-- TASK TO COMPLETE --
Reproduce all of the data word for word.

=======

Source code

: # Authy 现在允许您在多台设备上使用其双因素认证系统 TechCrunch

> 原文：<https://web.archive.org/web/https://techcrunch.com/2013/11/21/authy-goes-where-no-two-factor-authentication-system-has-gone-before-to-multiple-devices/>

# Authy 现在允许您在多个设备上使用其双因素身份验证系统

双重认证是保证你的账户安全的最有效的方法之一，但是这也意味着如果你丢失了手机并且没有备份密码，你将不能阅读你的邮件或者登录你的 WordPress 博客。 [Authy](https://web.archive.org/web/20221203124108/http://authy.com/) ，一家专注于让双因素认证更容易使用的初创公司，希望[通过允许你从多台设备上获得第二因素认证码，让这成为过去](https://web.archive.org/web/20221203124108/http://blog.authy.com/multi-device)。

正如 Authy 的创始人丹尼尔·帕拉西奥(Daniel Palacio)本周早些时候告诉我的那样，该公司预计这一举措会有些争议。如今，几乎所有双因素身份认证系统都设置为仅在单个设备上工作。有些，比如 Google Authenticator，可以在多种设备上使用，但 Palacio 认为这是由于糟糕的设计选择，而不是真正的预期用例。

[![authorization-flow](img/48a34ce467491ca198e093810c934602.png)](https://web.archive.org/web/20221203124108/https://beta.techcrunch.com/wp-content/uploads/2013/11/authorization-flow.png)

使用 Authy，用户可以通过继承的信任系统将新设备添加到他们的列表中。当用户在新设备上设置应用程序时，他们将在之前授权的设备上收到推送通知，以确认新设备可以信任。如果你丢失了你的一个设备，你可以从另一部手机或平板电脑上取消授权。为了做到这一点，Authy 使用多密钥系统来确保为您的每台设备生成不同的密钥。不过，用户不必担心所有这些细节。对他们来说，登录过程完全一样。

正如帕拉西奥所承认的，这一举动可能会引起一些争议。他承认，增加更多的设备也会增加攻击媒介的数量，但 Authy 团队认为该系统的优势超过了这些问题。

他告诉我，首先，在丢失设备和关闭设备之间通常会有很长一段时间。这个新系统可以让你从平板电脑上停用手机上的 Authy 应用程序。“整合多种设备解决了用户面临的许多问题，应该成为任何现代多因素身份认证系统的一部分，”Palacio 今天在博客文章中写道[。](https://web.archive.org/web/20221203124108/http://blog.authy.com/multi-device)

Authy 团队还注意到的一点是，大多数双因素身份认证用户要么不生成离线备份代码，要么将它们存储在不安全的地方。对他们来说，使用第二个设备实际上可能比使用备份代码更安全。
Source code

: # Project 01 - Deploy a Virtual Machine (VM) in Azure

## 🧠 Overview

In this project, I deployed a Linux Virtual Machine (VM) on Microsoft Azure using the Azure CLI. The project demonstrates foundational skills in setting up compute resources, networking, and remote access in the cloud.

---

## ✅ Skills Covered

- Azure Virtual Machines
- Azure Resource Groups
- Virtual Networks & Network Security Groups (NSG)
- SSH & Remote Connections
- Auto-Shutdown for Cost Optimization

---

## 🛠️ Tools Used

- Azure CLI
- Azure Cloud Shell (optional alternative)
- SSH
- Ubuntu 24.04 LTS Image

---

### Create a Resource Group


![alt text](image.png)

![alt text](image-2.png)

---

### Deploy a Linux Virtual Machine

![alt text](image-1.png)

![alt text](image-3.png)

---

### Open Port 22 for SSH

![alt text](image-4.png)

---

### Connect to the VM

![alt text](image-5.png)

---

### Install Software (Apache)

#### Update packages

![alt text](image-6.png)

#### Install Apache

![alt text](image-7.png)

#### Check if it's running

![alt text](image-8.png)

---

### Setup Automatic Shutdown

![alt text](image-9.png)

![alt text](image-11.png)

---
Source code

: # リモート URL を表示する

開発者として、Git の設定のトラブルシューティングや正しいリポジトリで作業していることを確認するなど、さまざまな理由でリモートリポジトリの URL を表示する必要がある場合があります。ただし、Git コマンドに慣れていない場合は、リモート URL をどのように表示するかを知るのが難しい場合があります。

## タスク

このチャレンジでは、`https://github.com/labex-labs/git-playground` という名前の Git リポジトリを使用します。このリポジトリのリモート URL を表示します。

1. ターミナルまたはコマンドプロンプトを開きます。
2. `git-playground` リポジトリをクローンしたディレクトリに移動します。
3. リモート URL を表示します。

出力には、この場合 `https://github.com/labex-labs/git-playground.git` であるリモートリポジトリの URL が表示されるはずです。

=======

-- RESPONSE FOR THIS EXERCISE --
Source code

: # Authy 现在允许您在多台设备上使用其双因素认证系统 TechCrunch

> 原文：<https://web.archive.org/web/https://techcrunch.com/2013/11/21/authy-goes-where-no-two-factor-authentication-system-has-gone-before-to-multiple-devices/>

# Authy 现在允许您在多个设备上使用其双因素身份验证系统

双重认证是保证你的账户安全的最有效的方法之一，但是这也意味着如果你丢失了手机并且没有备份密码，你将不能阅读你的邮件或者登录你的 WordPress 博客。 [Authy](https://web.archive.org/web/20221203124108/http://authy.com/) ，一家专注于让双因素认证更容易使用的初创公司，希望[通过允许你从多台设备上获得第二因素认证码，让这成为过去](https://web.archive.org/web/20221203124108/http://blog.authy.com/multi-device)。

正如 Authy 的创始人丹尼尔·帕拉西奥(Daniel Palacio)本周早些时候告诉我的那样，该公司预计这一举措会有些争议。如今，几乎所有双因素身份认证系统都设置为仅在单个设备上工作。有些，比如 Google Authenticator，可以在多种设备上使用，但 Palacio 认为这是由于糟糕的设计选择，而不是真正的预期用例。

[![authorization-flow](img/48a34ce467491ca198e093810c934602.png)](https://web.archive.org/web/20221203124108/https://beta.techcrunch.com/wp-content/uploads/2013/11/authorization-flow.png)

使用 Authy，用户可以通过继承的信任系统将新设备添加到他们的列表中。当用户在新设备上设置应用程序时，他们将在之前授权的设备上收到推送通知，以确认新设备可以信任。如果你丢失了你的一个设备，你可以从另一部手机或平板电脑上取消授权。为了做到这一点，Authy 使用多密钥系统来确保为您的每台设备生成不同的密钥。不过，用户不必担心所有这些细节。对他们来说，登录过程完全一样。

正如帕拉西奥所承认的，这一举动可能会引起一些争议。他承认，增加更多的设备也会增加攻击媒介的数量，但 Authy 团队认为该系统的优势超过了这些问题。

他告诉我，首先，在丢失设备和关闭设备之间通常会有很长一段时间。这个新系统可以让你从平板电脑上停用手机上的 Authy 应用程序。“整合多种设备解决了用户面临的许多问题，应该成为任何现代多因素身份认证系统的一部分，”Palacio 今天在博客文章中写道[。](https://web.archive.org/web/20221203124108/http://blog.authy.com/multi-device)

Authy 团队还注意到的一点是，大多数双因素身份认证用户要么不生成离线备份代码，要么将它们存储在不安全的地方。对他们来说，使用第二个设备实际上可能比使用备份代码更安全。
Source code

: # Project 01 - Deploy a Virtual Machine (VM) in Azure

## 🧠 Overview

In this project, I deployed a Linux Virtual Machine (VM) on Microsoft Azure using the Azure CLI. The project demonstrates foundational skills in setting up compute resources, networking, and remote access in the cloud.

---

## ✅ Skills Covered

- Azure Virtual Machines
- Azure Resource Groups
- Virtual Networks & Network Security Groups (NSG)
- SSH & Remote Connections
- Auto-Shutdown for Cost Optimization

---

## 🛠️ Tools Used

- Azure CLI
- Azure Cloud Shell (optional alternative)
- SSH
- Ubuntu 24.04 LTS Image

---

### Create a Resource Group


![alt text](image.png)

![alt text](image-2.png)

---

### Deploy a Linux Virtual Machine

![alt text](image-1.png)

![alt text](image-3.png)

---

### Open Port 22 for SSH

![alt text](image-4.png)

---

### Connect to the VM

![alt text](image-5.png)

---

### Install Software (Apache)

#### Update packages

![alt text](image-6.png)

#### Install Apache

![alt text](image-7.png)

#### Check if it's running

![alt text](image-8.png)

---

### Setup Automatic Shutdown

![alt text](image-9.png)

![alt text](image-11.png)

---
Source code

: # リモート URL を表示する

開発者として、Git の設定のトラブルシューティングや正しいリポジトリで作業していることを確認するなど、さまざまな理由でリモートリポジトリの URL を表示する必要がある場合があります。ただし、Git コマンドに慣れていない場合は、リモート URL をどのように表示するかを知るのが難しい場合があります。

## タスク

このチャレンジでは、`https://github.com/labex-labs/git-playground` という名前の Git リポジトリを使用します。このリポジトリのリモート URL を表示します。

1. ターミナルまたはコマンドプロンプトを開きます。
2. `git-playground` リポジトリをクローンしたディレクトリに移動します。
3. リモート URL を表示します。

出力には、この場合 `https://github.com/labex-labs/git-playground.git` であるリモートリポジトリの URL が表示されるはずです。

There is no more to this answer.